_Work to be completed_
A line qualifies if it holds the string "globalConfig". Copy every qualifying line from the records.

(Source material Opens)

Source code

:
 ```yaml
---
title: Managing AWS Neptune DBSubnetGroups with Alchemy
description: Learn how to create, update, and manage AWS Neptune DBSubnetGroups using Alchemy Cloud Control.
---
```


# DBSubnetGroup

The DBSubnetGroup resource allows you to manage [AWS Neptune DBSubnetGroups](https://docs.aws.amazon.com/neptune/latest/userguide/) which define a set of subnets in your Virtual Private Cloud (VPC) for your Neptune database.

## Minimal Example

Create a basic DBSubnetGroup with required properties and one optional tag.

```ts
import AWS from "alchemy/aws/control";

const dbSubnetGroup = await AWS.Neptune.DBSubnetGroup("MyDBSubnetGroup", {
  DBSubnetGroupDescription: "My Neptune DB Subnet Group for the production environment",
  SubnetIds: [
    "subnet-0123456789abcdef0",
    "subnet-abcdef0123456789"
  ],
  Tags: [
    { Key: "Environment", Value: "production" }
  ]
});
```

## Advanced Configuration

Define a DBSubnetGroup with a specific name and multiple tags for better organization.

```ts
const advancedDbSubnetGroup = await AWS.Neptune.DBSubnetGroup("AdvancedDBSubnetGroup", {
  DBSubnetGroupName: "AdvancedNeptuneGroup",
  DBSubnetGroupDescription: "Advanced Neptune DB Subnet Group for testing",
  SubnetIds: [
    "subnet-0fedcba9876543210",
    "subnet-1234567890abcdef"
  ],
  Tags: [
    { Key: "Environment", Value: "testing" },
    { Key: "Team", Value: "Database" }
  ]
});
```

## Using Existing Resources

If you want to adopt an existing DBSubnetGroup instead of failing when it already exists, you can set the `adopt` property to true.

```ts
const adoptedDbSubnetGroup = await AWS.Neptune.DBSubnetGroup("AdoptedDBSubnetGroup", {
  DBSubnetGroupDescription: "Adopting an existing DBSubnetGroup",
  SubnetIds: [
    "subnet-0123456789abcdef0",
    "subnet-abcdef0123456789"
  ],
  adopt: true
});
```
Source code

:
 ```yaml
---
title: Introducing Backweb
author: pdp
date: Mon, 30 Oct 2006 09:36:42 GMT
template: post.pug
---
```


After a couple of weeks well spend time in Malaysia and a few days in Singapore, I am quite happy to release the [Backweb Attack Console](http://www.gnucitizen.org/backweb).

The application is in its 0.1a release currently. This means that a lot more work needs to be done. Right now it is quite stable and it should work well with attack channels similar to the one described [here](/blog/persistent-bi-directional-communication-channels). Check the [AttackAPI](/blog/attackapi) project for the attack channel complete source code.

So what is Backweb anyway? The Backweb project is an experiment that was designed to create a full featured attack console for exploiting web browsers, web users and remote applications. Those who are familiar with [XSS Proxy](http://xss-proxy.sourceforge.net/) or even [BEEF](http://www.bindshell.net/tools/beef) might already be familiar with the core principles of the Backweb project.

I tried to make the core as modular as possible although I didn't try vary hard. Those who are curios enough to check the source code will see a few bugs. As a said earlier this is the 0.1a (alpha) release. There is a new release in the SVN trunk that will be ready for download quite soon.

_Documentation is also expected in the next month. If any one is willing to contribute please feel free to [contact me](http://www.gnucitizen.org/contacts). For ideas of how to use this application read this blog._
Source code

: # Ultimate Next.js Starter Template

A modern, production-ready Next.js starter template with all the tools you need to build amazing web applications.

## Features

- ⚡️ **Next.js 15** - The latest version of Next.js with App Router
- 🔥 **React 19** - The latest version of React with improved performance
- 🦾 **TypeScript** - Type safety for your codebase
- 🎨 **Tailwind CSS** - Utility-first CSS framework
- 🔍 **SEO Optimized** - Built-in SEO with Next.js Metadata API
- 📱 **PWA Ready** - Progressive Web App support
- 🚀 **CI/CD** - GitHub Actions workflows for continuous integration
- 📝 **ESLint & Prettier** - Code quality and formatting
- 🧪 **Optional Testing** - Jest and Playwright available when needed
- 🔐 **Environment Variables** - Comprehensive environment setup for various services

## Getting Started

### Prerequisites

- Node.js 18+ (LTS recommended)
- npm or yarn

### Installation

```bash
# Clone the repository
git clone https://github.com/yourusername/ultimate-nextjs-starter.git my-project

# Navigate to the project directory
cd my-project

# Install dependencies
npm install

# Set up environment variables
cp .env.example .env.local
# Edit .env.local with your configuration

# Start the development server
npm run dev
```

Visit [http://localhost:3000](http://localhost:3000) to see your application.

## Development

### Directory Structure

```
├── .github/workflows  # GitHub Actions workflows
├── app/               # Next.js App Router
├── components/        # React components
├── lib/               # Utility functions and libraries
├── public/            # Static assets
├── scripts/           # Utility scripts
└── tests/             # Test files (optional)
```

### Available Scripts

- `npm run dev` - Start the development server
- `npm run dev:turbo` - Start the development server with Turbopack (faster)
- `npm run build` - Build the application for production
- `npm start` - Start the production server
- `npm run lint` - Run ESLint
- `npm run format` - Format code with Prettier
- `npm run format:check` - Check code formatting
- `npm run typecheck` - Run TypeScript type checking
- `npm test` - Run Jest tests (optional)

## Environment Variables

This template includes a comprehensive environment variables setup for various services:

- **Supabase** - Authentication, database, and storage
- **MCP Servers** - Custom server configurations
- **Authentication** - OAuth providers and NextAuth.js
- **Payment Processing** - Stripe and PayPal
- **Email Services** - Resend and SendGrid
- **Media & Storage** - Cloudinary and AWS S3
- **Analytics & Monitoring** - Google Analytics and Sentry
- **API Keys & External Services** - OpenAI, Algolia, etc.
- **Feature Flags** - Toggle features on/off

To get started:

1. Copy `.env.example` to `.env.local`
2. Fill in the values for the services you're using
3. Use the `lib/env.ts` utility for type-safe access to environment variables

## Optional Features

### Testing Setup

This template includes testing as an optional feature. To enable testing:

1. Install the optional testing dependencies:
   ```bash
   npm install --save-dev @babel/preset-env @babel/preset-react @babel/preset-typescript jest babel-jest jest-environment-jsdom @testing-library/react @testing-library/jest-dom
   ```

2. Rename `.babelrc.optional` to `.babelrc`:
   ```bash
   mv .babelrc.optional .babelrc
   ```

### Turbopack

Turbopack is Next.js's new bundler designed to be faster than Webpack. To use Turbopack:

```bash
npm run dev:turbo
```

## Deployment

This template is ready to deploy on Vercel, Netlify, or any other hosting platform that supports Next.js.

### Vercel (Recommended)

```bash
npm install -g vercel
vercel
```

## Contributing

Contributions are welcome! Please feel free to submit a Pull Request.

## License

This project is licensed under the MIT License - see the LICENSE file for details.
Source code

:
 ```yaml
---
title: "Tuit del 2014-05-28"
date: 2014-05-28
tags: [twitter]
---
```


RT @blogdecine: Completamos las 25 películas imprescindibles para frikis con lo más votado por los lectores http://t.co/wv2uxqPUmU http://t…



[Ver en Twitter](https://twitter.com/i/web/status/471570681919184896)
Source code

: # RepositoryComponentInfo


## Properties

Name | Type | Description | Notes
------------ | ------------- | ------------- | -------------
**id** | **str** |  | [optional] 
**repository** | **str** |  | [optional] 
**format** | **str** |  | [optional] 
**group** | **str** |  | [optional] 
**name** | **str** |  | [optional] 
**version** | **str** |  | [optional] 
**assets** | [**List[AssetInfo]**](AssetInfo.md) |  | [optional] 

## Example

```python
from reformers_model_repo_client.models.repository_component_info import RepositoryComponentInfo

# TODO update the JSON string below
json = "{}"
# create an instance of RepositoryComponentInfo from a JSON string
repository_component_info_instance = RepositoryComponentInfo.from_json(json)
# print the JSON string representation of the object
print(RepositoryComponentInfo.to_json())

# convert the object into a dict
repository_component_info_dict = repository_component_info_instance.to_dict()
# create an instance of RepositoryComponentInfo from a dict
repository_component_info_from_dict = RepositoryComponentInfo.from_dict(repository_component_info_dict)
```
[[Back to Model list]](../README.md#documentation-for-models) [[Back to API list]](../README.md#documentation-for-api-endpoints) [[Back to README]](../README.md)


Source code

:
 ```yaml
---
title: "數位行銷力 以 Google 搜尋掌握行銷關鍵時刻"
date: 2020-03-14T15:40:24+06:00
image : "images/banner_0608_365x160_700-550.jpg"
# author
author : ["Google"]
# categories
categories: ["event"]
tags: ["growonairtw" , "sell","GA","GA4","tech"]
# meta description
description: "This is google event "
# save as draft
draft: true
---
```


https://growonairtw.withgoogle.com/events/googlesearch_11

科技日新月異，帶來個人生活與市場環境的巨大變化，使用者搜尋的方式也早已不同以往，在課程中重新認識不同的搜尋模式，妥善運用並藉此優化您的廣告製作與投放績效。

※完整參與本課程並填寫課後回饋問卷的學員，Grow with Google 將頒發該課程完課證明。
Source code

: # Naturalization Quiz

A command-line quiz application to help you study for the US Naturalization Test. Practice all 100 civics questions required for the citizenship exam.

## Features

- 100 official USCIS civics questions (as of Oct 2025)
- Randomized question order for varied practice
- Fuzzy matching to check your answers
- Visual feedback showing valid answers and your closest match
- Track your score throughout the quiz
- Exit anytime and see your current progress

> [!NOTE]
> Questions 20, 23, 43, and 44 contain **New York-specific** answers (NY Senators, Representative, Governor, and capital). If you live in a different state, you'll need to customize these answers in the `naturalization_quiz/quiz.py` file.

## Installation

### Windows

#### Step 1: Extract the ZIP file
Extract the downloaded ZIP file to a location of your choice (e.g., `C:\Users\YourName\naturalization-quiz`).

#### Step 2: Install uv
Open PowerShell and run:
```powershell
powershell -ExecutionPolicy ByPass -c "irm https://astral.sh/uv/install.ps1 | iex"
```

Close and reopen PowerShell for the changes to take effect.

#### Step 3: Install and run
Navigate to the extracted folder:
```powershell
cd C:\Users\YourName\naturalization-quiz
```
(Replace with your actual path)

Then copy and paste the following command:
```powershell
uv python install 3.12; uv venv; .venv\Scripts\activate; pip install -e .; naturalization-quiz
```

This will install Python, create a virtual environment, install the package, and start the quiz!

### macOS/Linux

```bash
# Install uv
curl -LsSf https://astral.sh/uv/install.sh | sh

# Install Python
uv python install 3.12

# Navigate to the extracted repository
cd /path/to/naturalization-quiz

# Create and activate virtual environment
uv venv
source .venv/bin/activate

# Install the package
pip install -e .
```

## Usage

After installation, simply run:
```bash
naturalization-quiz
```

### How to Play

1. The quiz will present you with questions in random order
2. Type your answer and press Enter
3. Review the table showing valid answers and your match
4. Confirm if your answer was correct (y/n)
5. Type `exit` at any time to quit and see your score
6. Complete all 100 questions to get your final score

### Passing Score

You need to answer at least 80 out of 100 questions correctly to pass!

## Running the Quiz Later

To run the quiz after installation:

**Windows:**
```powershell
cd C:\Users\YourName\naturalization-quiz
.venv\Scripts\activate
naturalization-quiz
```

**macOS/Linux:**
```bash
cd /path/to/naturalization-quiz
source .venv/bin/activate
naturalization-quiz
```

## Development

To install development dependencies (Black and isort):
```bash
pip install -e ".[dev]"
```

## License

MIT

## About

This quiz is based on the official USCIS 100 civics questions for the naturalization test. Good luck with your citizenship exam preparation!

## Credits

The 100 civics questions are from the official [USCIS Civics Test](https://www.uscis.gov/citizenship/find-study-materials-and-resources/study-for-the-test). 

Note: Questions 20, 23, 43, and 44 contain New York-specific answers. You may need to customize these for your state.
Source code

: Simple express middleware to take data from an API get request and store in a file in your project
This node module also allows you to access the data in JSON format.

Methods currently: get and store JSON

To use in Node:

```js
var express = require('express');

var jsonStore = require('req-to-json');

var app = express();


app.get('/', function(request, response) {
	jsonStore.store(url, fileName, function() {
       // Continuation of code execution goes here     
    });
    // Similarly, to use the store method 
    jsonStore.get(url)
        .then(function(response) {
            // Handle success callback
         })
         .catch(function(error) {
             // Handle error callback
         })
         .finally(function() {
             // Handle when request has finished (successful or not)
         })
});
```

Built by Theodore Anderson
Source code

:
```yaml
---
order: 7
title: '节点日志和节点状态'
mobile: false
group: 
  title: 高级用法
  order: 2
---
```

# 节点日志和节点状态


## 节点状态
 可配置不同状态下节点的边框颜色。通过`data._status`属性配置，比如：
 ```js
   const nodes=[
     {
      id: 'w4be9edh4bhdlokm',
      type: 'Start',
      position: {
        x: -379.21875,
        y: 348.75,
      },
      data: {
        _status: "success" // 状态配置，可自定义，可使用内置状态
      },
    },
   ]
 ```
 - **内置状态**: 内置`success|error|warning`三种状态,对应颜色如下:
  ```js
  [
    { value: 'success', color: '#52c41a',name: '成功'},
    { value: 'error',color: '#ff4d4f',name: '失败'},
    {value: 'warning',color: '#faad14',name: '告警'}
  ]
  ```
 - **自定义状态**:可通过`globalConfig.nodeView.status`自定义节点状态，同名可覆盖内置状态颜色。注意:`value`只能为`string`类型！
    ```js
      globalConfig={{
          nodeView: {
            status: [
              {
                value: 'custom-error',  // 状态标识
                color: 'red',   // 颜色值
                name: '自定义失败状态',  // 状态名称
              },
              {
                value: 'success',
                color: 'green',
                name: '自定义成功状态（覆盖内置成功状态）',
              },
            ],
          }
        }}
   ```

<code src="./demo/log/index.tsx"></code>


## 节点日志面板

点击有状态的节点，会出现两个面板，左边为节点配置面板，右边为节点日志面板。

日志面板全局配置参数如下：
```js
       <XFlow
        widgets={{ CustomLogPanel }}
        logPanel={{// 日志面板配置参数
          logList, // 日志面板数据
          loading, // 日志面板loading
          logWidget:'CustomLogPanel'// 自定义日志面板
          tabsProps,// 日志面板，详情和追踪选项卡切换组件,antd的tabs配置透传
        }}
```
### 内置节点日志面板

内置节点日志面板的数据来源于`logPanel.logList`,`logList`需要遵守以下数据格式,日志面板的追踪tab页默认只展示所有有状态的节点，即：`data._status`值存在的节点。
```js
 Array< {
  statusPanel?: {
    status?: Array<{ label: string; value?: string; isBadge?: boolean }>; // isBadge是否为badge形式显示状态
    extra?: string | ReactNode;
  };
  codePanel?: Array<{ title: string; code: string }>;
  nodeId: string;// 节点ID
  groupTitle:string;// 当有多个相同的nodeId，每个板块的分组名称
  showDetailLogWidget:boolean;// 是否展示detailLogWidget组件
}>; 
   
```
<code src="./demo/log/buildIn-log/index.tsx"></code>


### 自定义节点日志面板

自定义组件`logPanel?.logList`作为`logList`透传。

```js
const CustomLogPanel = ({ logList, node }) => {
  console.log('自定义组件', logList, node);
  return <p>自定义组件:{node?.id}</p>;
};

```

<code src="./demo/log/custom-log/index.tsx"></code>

(Source material Closes)

_Exercise result_
 - **自定义状态**:可通过`globalConfig.nodeView.status`自定义节点状态，同名可覆盖内置状态颜色。注意:`value`只能为`string`类型！
      globalConfig={{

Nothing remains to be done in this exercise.